Updated April 10, 2017 14:50:27

It was Di Gribble who introduced me to John Clarke. They're both dead now, leaving that same sense of unfillable loss, of something just gone from life.

John was a man of many conversations and we shared more than a few. In corridors, on phones, in studios.

It always amazed me, early in the piece, that he made time, someone so accomplished, so well-known and adept. But it dawned on me eventually that having a chat was one of the things John liked most, perhaps second only to working.

There would have been other private priorities above these I know — to his family and closer friends — but ours was a particular conversation, full of ideas, wit and a constant fascination with literary and performance form. It had the intimacy of mutual fascination, but not a true closeness.

I used to joke, often to Gribble, about "the long no that is John Clarke". John was careful, you see. In this time of fame pursued for its own sake, of every passing minute filled with a minute's worth of senseless fluff, John was a steadying and sober hand.

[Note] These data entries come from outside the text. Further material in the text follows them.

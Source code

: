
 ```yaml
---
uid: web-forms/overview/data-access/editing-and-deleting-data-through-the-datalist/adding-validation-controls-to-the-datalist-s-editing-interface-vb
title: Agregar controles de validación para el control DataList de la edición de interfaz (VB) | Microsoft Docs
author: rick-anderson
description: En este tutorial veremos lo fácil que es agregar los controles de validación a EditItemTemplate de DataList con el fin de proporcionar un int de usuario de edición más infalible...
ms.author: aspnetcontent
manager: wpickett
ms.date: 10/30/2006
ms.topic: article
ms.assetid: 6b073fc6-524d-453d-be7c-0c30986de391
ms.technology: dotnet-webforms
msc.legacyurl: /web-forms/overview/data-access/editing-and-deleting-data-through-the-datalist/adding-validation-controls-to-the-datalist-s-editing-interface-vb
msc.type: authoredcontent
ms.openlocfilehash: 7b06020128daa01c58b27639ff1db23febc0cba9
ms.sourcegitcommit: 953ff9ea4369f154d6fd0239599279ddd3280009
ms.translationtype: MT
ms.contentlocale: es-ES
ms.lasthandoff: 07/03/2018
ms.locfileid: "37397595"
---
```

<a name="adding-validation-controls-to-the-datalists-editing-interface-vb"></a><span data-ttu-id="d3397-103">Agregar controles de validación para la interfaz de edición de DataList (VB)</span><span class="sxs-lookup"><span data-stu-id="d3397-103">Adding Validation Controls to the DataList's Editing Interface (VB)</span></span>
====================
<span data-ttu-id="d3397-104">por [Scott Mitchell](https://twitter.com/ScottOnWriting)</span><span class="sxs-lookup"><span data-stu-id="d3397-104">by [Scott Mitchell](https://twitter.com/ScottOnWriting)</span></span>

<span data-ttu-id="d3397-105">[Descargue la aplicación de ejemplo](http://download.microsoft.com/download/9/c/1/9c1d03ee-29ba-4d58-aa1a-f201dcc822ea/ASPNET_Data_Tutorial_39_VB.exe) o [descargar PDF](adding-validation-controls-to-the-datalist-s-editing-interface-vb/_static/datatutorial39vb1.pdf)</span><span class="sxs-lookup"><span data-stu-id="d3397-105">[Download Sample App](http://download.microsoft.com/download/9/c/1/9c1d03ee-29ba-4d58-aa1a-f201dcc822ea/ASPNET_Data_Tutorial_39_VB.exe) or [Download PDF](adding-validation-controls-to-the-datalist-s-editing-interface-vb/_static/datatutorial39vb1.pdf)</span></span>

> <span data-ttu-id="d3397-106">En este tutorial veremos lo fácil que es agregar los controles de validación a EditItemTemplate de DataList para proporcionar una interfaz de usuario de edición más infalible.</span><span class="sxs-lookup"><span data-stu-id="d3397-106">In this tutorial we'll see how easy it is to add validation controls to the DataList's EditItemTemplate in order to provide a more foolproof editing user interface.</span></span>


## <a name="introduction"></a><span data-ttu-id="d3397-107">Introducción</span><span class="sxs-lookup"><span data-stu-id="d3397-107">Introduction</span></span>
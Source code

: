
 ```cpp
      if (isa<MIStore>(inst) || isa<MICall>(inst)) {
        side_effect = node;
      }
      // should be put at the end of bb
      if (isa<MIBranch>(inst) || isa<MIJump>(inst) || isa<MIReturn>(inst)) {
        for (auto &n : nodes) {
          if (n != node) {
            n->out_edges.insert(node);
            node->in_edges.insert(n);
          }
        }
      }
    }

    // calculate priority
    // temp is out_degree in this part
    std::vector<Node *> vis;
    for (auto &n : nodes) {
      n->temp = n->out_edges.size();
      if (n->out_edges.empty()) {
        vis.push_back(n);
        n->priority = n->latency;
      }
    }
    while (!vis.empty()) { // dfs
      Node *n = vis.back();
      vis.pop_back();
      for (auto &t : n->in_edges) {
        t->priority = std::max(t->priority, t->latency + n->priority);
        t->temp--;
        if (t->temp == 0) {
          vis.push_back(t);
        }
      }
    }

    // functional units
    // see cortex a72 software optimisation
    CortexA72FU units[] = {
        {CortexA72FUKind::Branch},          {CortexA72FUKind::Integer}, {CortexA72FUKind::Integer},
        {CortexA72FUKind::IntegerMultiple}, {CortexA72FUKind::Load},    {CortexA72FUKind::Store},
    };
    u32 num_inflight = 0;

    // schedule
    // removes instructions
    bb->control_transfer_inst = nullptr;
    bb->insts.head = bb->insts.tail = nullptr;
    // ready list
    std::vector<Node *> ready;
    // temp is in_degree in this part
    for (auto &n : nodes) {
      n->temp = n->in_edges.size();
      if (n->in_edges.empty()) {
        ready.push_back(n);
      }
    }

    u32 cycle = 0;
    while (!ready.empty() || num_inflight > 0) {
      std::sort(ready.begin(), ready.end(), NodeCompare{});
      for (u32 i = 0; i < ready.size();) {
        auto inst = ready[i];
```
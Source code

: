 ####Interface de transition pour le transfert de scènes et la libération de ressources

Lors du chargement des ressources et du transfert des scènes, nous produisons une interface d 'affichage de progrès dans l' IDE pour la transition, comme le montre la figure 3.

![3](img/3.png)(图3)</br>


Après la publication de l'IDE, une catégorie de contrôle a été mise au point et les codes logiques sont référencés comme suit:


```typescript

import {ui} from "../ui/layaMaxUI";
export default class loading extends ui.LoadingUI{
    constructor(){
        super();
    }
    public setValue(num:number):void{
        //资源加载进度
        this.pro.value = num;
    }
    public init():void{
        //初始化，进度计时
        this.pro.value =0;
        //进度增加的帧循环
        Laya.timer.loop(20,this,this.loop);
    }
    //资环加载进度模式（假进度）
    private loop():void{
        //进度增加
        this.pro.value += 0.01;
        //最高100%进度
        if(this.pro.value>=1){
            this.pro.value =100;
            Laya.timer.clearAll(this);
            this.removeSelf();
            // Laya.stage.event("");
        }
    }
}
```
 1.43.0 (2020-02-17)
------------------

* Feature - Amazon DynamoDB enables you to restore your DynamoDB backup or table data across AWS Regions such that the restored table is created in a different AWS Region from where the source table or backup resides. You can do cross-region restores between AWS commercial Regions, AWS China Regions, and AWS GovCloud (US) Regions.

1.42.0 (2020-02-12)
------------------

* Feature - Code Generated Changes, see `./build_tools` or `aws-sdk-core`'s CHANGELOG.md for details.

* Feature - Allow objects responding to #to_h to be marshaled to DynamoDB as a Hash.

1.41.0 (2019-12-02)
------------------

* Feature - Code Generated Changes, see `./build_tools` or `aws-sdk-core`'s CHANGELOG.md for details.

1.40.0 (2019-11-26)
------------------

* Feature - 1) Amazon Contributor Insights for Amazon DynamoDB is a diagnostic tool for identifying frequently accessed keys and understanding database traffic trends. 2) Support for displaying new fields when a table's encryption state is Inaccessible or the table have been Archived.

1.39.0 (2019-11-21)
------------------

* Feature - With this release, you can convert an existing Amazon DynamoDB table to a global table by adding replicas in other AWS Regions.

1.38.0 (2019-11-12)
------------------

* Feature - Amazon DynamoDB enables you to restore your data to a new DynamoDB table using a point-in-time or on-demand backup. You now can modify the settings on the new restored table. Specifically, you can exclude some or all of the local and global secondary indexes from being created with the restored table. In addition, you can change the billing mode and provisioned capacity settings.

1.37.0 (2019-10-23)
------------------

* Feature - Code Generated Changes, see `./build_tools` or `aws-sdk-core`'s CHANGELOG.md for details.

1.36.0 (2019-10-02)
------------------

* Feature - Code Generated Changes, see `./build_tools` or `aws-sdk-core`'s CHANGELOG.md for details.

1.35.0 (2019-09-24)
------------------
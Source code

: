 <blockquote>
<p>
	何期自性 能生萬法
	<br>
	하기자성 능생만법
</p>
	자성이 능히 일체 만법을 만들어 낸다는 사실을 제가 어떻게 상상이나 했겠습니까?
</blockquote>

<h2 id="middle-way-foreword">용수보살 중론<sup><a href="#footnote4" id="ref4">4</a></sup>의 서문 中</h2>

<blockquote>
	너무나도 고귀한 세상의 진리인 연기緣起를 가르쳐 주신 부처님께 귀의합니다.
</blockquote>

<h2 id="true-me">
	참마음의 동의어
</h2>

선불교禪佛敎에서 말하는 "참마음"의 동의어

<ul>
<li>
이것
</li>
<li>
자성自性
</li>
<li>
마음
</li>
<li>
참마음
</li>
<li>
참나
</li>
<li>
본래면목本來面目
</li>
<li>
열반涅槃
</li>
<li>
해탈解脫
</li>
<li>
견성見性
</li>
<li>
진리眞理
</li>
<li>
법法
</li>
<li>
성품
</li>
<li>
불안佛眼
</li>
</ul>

He was careful of his reputation, and protective of his craft. He would never let a word of his venture out alone until he was utterly confident that it was polished to a certain, quiet, poised perfection.

He loved the boundaries of things, the way recognisable written and visual forms could be teased towards comedy. His satire was steeped in this, the way things are written and done.

I should have been working today on his next column for Meanjin, sending back the snippets he sent me for his blessing. And rewriting. And tinkering. And a quick final fiddle. That might have to wait.

One of the most wonderful things we ever hatched in that small parasitic togetherness of editor and writer was a series of political columns for the ABC's now departed The Drum website, written under the unassuming pen name of St Paul.

St Paul's Letters to the Electorates ran through the 2010 campaign, authored, it can now be said, by John, and playing as much with the rhythms and forms of the King James Bible as it did with the hilarious detail of the politics that swam through them.

And that was John's thing: the form. Fileting the ways in which words and performance work, the better to deploy them for comic effect.

Look at Clarke and Dawe on ABC TV. Consider the premise: an interview in which the subject, without makeup or physical mannerism, assumes the identity of various figures in sport, politics and life; a thin skit made utterly convincing by John and Bryan's study and mastery of that particular form.

The mechanics of the exchange were utterly perfect, the satire — piercing and brilliantly observed — therefore had the bedrock of a known performance premise. It was John's hallmark, from Clarke and Dawe to Fred Dagg to various Farnarkeling monologues: he wasn't just playing with jokes, he was playing with everything.

He loved words, I think, the most, or so it seemed from the way he talked so engagingly about them; about words and the ways in which they might be set down. Poetry, criticism, beautifully wrought fiction.

Words were a world that could be shaped to some sort of perfection, words held every possibility and John crafted his with such skill, such dedication to getting them just so.

He was a writer a little out of time in that; he could never settle for rough spontaneity, would never churn something out just to please.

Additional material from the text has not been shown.